Exercise goal | The reply is a verbatim copy of the listing below with its images dropped.

[[ Provided records open ]]

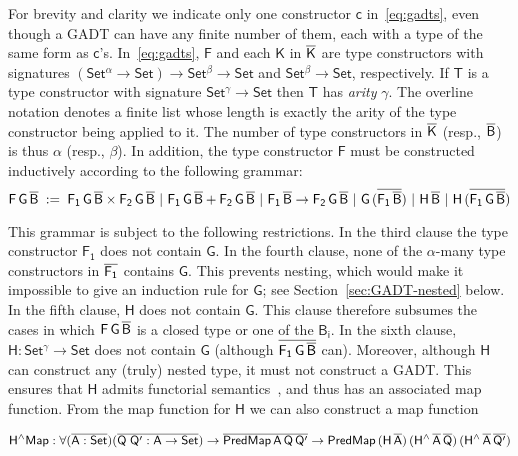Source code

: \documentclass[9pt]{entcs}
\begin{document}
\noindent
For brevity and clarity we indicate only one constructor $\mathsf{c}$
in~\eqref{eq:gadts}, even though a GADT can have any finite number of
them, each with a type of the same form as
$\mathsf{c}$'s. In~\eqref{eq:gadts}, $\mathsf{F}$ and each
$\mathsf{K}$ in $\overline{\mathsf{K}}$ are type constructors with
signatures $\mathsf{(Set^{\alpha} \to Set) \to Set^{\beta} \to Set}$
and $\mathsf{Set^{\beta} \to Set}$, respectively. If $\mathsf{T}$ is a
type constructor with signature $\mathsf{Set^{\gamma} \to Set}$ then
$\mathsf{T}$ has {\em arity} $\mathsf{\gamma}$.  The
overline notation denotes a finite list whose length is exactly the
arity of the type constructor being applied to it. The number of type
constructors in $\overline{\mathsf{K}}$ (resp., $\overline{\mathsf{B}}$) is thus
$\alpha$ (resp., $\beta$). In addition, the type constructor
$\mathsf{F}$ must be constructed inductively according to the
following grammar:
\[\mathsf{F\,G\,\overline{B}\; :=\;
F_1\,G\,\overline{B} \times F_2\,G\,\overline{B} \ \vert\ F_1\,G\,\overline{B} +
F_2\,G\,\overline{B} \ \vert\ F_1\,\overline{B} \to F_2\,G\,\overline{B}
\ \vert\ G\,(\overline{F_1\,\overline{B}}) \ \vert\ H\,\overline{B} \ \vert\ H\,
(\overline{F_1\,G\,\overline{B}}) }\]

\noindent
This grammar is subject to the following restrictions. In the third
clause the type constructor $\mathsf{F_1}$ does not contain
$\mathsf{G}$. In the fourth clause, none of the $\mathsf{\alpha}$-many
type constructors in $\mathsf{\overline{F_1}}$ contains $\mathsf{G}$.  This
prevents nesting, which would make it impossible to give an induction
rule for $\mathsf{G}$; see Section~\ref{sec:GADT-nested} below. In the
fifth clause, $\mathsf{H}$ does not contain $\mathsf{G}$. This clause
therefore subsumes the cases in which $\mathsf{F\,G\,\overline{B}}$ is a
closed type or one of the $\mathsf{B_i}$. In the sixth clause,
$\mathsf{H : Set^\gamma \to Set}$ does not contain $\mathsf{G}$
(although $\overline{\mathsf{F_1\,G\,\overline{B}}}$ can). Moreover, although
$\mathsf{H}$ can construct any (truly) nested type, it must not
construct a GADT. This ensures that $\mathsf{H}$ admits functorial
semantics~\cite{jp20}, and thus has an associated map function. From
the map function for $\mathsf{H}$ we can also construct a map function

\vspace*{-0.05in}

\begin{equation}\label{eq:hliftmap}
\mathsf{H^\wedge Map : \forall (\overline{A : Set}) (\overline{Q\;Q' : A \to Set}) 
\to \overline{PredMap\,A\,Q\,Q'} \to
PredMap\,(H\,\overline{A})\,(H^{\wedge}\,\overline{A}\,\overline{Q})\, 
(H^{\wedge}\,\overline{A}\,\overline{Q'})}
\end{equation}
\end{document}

[[ Provided records closed ]]

Task response |
Source code

: \documentclass[9pt]{entcs}
\begin{document}
\noindent
For brevity and clarity we indicate only one constructor $\mathsf{c}$
in~\eqref{eq:gadts}, even though a GADT can have any finite number of
them, each with a type of the same form as
$\mathsf{c}$'s. In~\eqref{eq:gadts}, $\mathsf{F}$ and each
$\mathsf{K}$ in $\overline{\mathsf{K}}$ are type constructors with
signatures $\mathsf{(Set^{\alpha} \to Set) \to Set^{\beta} \to Set}$
and $\mathsf{Set^{\beta} \to Set}$, respectively. If $\mathsf{T}$ is a
type constructor with signature $\mathsf{Set^{\gamma} \to Set}$ then
$\mathsf{T}$ has {\em arity} $\mathsf{\gamma}$.  The
overline notation denotes a finite list whose length is exactly the
arity of the type constructor being applied to it. The number of type
constructors in $\overline{\mathsf{K}}$ (resp., $\overline{\mathsf{B}}$) is thus
$\alpha$ (resp., $\beta$). In addition, the type constructor
$\mathsf{F}$ must be constructed inductively according to the
following grammar:
\[\mathsf{F\,G\,\overline{B}\; :=\;
F_1\,G\,\overline{B} \times F_2\,G\,\overline{B} \ \vert\ F_1\,G\,\overline{B} +
F_2\,G\,\overline{B} \ \vert\ F_1\,\overline{B} \to F_2\,G\,\overline{B}
\ \vert\ G\,(\overline{F_1\,\overline{B}}) \ \vert\ H\,\overline{B} \ \vert\ H\,
(\overline{F_1\,G\,\overline{B}}) }\]

\noindent
This grammar is subject to the following restrictions. In the third
clause the type constructor $\mathsf{F_1}$ does not contain
$\mathsf{G}$. In the fourth clause, none of the $\mathsf{\alpha}$-many
type constructors in $\mathsf{\overline{F_1}}$ contains $\mathsf{G}$.  This
prevents nesting, which would make it impossible to give an induction
rule for $\mathsf{G}$; see Section~\ref{sec:GADT-nested} below. In the
fifth clause, $\mathsf{H}$ does not contain $\mathsf{G}$. This clause
therefore subsumes the cases in which $\mathsf{F\,G\,\overline{B}}$ is a
closed type or one of the $\mathsf{B_i}$. In the sixth clause,
$\mathsf{H : Set^\gamma \to Set}$ does not contain $\mathsf{G}$
(although $\overline{\mathsf{F_1\,G\,\overline{B}}}$ can). Moreover, although
$\mathsf{H}$ can construct any (truly) nested type, it must not
construct a GADT. This ensures that $\mathsf{H}$ admits functorial
semantics~\cite{jp20}, and thus has an associated map function. From
the map function for $\mathsf{H}$ we can also construct a map function

\vspace*{-0.05in}

\begin{equation}\label{eq:hliftmap}
\mathsf{H^\wedge Map : \forall (\overline{A : Set}) (\overline{Q\;Q' : A \to Set}) 
\to \overline{PredMap\,A\,Q\,Q'} \to
PredMap\,(H\,\overline{A})\,(H^{\wedge}\,\overline{A}\,\overline{Q})\, 
(H^{\wedge}\,\overline{A}\,\overline{Q'})}
\end{equation}
\end{document}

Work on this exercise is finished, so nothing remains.